On Tue, Feb 11, 2014 at 1:58 PM, Gary Dale <garydale@torfree.net> wrote:
> [...]
> Sorry, but it still makes very little sense. When I turn off interleaving,
> the BIOS should try to access all the memory 32bits at a time. This would,
> one should expect, allow the memory to be accessed in full.

Okay, you understand more than I was giving you credit for. Sorry about that.

However,

> Your suggestion that it is the 8G + 1x4G which is being recognized

Not quite  what I was trying to suggest. I was oversimplifying significantly.

> leads to
> an interesting idea - putting the 8G in the same channel as one 4G stick may
> allow the full memory to be recognized, if only at 32bit speed.

Uh, no. Don't do that. I don't know the odds, but it could well result
in permanent regrets.

> I'll have to try it, but I'm not hopeful. If it was the case, why would it
> lose an entire memory stick?

Well, the point I was trying to make is that the circuitry that is
sensing and remapping your RAM is pretty complicated. If you have
designed memory selection and refreshing circuits in the past, I could
point to certain issues like race and current drain and isolation. One
map is not so hard, but the RAM slots are supposed to take a variety
of sizes and timing, and all of those have to be correctly decoded and
refreshed.

Even though the sale where you bought the 8G stick is over, I'm
thinking I'd see if I couldn't order one of the same type directly
from the manufacturer.

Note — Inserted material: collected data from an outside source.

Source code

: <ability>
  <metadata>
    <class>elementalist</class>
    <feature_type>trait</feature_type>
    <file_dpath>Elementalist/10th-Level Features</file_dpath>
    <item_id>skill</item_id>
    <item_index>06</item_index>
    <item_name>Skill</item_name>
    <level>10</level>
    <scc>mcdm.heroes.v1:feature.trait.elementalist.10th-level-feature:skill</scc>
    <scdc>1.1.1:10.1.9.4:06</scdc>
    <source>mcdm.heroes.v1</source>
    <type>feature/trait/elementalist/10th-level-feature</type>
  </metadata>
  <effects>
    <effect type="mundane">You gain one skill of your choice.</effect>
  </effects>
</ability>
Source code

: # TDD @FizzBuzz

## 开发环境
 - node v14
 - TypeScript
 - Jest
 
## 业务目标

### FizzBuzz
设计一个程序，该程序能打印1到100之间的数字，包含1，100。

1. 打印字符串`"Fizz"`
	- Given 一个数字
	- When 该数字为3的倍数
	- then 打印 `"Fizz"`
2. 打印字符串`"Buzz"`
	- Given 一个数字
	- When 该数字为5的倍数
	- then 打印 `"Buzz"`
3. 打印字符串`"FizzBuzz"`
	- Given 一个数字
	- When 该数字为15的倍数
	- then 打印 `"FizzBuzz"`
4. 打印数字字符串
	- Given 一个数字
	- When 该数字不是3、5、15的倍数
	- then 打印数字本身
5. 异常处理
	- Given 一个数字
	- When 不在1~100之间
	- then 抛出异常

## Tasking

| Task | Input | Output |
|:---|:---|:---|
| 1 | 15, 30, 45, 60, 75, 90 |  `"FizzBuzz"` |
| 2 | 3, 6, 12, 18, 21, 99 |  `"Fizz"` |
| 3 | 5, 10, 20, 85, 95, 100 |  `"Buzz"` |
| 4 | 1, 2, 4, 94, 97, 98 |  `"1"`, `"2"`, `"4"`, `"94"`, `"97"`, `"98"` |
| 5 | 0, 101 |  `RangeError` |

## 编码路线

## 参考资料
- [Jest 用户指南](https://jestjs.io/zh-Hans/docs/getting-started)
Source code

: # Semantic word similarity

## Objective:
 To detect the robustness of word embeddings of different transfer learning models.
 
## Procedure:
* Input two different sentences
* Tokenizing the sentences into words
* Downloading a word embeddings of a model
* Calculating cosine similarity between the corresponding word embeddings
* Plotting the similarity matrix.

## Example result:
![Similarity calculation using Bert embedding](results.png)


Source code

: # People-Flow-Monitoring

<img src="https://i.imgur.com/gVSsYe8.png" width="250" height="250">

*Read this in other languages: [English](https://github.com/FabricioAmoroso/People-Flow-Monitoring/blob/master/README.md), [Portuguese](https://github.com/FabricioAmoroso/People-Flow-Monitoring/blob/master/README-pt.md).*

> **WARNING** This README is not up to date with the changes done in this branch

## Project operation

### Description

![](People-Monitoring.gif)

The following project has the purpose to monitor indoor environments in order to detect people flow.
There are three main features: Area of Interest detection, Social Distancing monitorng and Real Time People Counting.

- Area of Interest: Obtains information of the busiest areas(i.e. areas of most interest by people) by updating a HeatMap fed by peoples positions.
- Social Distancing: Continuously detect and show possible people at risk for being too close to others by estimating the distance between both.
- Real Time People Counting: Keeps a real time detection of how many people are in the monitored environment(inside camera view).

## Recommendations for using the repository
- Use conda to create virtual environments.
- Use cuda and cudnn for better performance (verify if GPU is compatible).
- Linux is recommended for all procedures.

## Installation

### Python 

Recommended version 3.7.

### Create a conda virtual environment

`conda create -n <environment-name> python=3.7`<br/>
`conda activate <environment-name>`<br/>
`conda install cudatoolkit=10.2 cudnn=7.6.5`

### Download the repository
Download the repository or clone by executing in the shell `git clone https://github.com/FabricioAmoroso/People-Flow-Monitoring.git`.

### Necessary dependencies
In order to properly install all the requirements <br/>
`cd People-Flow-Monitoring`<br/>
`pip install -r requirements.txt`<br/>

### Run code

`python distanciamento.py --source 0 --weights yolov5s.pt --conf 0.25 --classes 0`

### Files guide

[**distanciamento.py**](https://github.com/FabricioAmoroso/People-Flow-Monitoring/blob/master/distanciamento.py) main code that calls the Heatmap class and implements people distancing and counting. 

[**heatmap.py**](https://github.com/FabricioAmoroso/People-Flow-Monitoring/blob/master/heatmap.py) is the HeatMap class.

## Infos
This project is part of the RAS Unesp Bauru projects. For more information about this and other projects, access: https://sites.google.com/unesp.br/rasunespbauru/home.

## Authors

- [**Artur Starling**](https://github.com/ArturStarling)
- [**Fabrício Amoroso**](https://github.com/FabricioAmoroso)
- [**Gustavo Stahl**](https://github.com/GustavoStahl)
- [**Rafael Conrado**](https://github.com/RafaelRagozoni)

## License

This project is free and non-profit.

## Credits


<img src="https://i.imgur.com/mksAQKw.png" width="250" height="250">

Unless the manual says 2 and 1 should work, in
which case I'd still try to get a mate for that 8. You said elsewhere
that the compatibility table didn't list 8G, so what I'm saying is you
basically you take what you get. You are outside the specs, so nothing
should be surprising.

> I suspect that nothing about this makes sense and that the BIOS programmers
> just assumed that an even number of slots would be occupied if you had more
> than one stick and messed up the 3-stick case.

Does your motherboard manual say it'll take a pair-and-single configuration?

Put bluntly, I'm not only surprised it doesn't fail POST with 2x4+8,
but I would hesitate to run it that way for extended periods of time,
unless your manual says it's supposed to handle such a configuration.

> The kernel relies on the
> BIOS, as Stan Hoeppner reports, and so Linux fails to recognize all the RAM.



-- 
Joel Rees

Be careful where you see conspiracy.
Look first in your own heart.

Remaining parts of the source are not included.